* Required action
Reproduce word for word the line that contains "5天前 报表系统的设计与探讨" and every line after it to the end of the records, with nothing else added.

-------- Provided data --------

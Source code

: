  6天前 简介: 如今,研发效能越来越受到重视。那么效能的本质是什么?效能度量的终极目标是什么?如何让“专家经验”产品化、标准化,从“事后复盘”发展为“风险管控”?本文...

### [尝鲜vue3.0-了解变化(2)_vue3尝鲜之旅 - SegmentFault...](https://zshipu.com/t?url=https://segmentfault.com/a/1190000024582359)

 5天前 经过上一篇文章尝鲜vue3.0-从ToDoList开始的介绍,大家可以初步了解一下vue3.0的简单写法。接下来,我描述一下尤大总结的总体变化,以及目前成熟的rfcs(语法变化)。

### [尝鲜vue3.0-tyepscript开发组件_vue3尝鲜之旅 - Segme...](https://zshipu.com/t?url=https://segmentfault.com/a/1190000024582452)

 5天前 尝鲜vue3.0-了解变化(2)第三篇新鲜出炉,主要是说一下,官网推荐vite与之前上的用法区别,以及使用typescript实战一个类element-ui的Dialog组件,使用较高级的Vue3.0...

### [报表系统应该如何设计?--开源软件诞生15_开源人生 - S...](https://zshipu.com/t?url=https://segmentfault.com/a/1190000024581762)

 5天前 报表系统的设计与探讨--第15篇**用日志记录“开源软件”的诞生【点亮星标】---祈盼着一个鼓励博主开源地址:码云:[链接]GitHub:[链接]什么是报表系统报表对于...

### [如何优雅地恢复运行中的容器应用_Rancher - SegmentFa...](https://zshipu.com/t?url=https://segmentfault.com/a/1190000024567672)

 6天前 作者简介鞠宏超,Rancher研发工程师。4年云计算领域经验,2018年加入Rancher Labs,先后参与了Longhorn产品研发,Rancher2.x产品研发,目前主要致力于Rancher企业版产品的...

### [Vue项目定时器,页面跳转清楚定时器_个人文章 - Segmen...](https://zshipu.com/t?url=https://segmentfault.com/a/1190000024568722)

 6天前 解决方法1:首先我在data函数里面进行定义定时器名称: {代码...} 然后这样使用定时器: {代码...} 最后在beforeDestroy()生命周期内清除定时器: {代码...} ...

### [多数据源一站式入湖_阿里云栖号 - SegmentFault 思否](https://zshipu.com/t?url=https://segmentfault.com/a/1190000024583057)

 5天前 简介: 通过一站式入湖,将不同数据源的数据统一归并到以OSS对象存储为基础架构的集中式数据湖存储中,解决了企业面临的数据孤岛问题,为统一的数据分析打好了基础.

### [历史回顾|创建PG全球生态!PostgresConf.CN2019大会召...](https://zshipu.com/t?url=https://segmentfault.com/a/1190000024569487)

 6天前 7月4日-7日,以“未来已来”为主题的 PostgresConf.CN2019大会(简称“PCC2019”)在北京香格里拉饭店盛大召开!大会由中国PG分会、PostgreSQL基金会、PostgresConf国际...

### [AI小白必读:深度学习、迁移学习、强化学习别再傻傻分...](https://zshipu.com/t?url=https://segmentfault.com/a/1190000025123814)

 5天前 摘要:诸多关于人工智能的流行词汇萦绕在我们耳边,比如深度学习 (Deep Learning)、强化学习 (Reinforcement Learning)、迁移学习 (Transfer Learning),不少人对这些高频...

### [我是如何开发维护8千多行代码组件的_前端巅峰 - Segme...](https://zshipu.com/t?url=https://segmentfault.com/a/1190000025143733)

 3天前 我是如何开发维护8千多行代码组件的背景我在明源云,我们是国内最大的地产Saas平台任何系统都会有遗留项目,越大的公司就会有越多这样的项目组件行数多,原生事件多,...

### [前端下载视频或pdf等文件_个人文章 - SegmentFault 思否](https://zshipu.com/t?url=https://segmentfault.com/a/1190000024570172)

--------

* Expected answer
 5天前 报表系统的设计与探讨--第15篇**用日志记录“开源软件”的诞生【点亮星标】---祈盼着一个鼓励博主开源地址:码云:[链接]GitHub:[链接]什么是报表系统报表对于...

### [如何优雅地恢复运行中的容器应用_Rancher - SegmentFa...](https://zshipu.com/t?url=https://segmentfault.com/a/1190000024567672)

 6天前 作者简介鞠宏超,Rancher研发工程师。4年云计算领域经验,2018年加入Rancher Labs,先后参与了Longhorn产品研发,Rancher2.x产品研发,目前主要致力于Rancher企业版产品的...

### [Vue项目定时器,页面跳转清楚定时器_个人文章 - Segmen...](https://zshipu.com/t?url=https://segmentfault.com/a/1190000024568722)

 6天前 解决方法1:首先我在data函数里面进行定义定时器名称: {代码...} 然后这样使用定时器: {代码...} 最后在beforeDestroy()生命周期内清除定时器: {代码...} ...

### [多数据源一站式入湖_阿里云栖号 - SegmentFault 思否](https://zshipu.com/t?url=https://segmentfault.com/a/1190000024583057)

 5天前 简介: 通过一站式入湖,将不同数据源的数据统一归并到以OSS对象存储为基础架构的集中式数据湖存储中,解决了企业面临的数据孤岛问题,为统一的数据分析打好了基础.

### [历史回顾|创建PG全球生态!PostgresConf.CN2019大会召...](https://zshipu.com/t?url=https://segmentfault.com/a/1190000024569487)

 6天前 7月4日-7日,以“未来已来”为主题的 PostgresConf.CN2019大会(简称“PCC2019”)在北京香格里拉饭店盛大召开!大会由中国PG分会、PostgreSQL基金会、PostgresConf国际...

### [AI小白必读:深度学习、迁移学习、强化学习别再傻傻分...](https://zshipu.com/t?url=https://segmentfault.com/a/1190000025123814)

 5天前 摘要:诸多关于人工智能的流行词汇萦绕在我们耳边,比如深度学习 (Deep Learning)、强化学习 (Reinforcement Learning)、迁移学习 (Transfer Learning),不少人对这些高频...

### [我是如何开发维护8千多行代码组件的_前端巅峰 - Segme...](https://zshipu.com/t?url=https://segmentfault.com/a/1190000025143733)

 3天前 我是如何开发维护8千多行代码组件的背景我在明源云,我们是国内最大的地产Saas平台任何系统都会有遗留项目,越大的公司就会有越多这样的项目组件行数多,原生事件多,...

### [前端下载视频或pdf等文件_个人文章 - SegmentFault 思否](https://zshipu.com/t?url=https://segmentfault.com/a/1190000024570172)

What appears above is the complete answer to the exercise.